Однажды весной в Италии
Шрифт:
— Знаете, — сказала Мари, — он не сообщил привратнице, что едет в Сполето.
— Ну и что? Туда сразу же пошлют телеграмму и проверят, нет ли его.
— Вы прекрасно понимаете, что семья постарается обеспечить ему безопасность, когда он приедет.
— Если его не задержат еще на вокзале, едва он сойдет с поезда.
— Вы считаете, что они сразу начнут усердствовать?
— По-моему, сейчас он кажется им более подозрительным, чем прежде. Как будет реагировать полиция, я, конечно, сказать не могу. Возможно, она узнает о его отъезде только завтра или еще позже.
— А вы сами что собираетесь делать?
— Покинуть палаццо Витти. Завтра утром я уеду оттуда. К несчастью, именно в палаццо должен прийти Лука или его доверенное лицо. Я буду искать выход. А вы Луку знаете?
— Луку? Нет,
И она отпила глоток ядовито-желтого содового напитка, который принес ей хозяин кафе. В конторах и магазинах работа заканчивалась, и Сент-Роз видел в окно, как римляне всех возрастов заполняют улицы. У некоторых глаза были подернуты дымкой, будто они шли, поглощенные мыслями о преследующем их днем и ночью несчастье. Другие, казалось, искали нечто невидимое, но наверняка существующее и способное избавить их от отчаяния. После своего первого выхода из палаццо Сент-Роз не чувствовал себя в городе чужим. Он понимал, что все легче и легче переносит его разреженную атмосферу и что эта атмосфера побуждает его чаще задумываться над своим собственным существованием. Присутствие Мари придавало этой мысли живость и даже какую-то ясность.

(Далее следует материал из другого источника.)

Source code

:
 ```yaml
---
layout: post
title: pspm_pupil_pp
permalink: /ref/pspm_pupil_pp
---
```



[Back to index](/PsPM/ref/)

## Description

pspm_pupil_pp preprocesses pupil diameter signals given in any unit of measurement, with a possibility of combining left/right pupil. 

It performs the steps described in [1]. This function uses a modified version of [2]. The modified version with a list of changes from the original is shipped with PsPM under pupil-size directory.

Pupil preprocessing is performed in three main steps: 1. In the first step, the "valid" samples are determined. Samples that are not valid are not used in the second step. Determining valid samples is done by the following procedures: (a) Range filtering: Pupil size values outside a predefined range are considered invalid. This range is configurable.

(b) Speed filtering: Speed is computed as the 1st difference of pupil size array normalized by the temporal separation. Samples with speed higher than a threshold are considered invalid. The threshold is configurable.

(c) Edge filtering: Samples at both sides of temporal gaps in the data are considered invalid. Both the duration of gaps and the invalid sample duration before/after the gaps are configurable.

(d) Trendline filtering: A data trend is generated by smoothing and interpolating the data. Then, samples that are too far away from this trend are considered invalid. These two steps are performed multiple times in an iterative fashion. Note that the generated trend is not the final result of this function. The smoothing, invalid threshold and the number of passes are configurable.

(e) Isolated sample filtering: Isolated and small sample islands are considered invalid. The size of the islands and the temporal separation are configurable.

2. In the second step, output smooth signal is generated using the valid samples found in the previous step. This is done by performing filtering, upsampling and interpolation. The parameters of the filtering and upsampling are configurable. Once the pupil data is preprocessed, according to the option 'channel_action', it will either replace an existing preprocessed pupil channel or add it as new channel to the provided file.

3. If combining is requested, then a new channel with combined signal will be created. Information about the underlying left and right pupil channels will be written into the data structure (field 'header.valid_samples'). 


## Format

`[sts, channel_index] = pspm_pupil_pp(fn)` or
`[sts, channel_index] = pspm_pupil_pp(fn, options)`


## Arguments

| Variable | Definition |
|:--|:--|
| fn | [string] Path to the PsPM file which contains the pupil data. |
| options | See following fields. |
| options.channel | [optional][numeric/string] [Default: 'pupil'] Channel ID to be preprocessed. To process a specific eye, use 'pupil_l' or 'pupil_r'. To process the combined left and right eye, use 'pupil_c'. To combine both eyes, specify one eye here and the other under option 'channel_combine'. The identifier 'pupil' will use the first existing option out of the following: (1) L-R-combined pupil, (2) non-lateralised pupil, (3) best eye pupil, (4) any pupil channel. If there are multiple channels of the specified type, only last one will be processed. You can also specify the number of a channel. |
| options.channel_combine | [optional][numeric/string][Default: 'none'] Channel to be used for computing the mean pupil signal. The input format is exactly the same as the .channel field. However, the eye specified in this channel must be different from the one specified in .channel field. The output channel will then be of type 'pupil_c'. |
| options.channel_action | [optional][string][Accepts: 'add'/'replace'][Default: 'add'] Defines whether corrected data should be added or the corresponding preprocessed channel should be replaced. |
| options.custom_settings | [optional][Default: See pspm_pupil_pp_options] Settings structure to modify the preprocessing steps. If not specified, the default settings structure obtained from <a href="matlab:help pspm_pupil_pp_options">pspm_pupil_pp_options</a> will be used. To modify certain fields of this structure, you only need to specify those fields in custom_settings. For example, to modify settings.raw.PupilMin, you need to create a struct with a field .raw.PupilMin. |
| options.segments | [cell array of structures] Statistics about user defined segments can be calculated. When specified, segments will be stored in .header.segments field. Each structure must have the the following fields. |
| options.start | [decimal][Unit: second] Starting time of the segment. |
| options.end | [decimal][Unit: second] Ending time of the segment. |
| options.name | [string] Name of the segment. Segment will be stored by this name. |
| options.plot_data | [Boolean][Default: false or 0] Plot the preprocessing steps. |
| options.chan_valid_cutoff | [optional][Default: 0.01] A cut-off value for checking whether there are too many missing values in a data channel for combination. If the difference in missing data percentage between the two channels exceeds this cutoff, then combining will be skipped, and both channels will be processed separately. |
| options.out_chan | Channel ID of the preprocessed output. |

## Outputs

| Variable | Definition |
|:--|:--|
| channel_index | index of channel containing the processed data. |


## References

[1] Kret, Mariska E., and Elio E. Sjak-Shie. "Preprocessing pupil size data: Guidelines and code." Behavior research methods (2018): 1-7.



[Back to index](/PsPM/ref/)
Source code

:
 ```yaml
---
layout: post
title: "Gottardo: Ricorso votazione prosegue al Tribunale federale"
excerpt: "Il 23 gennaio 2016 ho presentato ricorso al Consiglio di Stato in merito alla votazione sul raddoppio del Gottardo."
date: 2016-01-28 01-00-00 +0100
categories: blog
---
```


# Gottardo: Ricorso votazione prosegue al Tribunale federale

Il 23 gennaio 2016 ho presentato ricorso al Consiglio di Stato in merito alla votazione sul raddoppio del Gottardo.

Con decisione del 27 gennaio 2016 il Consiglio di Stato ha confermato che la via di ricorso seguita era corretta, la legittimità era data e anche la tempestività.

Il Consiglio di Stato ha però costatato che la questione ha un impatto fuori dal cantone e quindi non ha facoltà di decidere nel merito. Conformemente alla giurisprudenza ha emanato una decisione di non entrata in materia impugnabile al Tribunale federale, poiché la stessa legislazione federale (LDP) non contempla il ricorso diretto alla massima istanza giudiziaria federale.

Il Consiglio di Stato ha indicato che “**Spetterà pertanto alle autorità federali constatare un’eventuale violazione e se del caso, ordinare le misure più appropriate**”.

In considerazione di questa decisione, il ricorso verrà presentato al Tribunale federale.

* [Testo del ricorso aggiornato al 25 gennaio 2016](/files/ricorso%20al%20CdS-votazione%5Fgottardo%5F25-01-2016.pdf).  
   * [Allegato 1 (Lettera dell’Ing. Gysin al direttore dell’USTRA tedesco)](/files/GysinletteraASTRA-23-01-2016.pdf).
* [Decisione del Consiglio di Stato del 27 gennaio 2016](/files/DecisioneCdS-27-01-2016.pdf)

— Вы знаете, — сказал он, — если Филанджери арестуют и заставят говорить, на вас тоже падет подозрение.
Она покачала головой, но он настаивал:
— Достаточно, если его вынудят сказать, что в то утро вы приходили к нему, чтобы нас предупредить. Ваше любезное предложение подвезти меня в своей машине будет лишний раз свидетельствовать о вашем сообщничестве.
— Если они будут нещадно его истязать, Фило, возможно, признается во многом, но он никогда не скажет ничего, что могло бы навлечь на меня опасность. Он любит меня как родную дочь. Вы его еще мало знаете.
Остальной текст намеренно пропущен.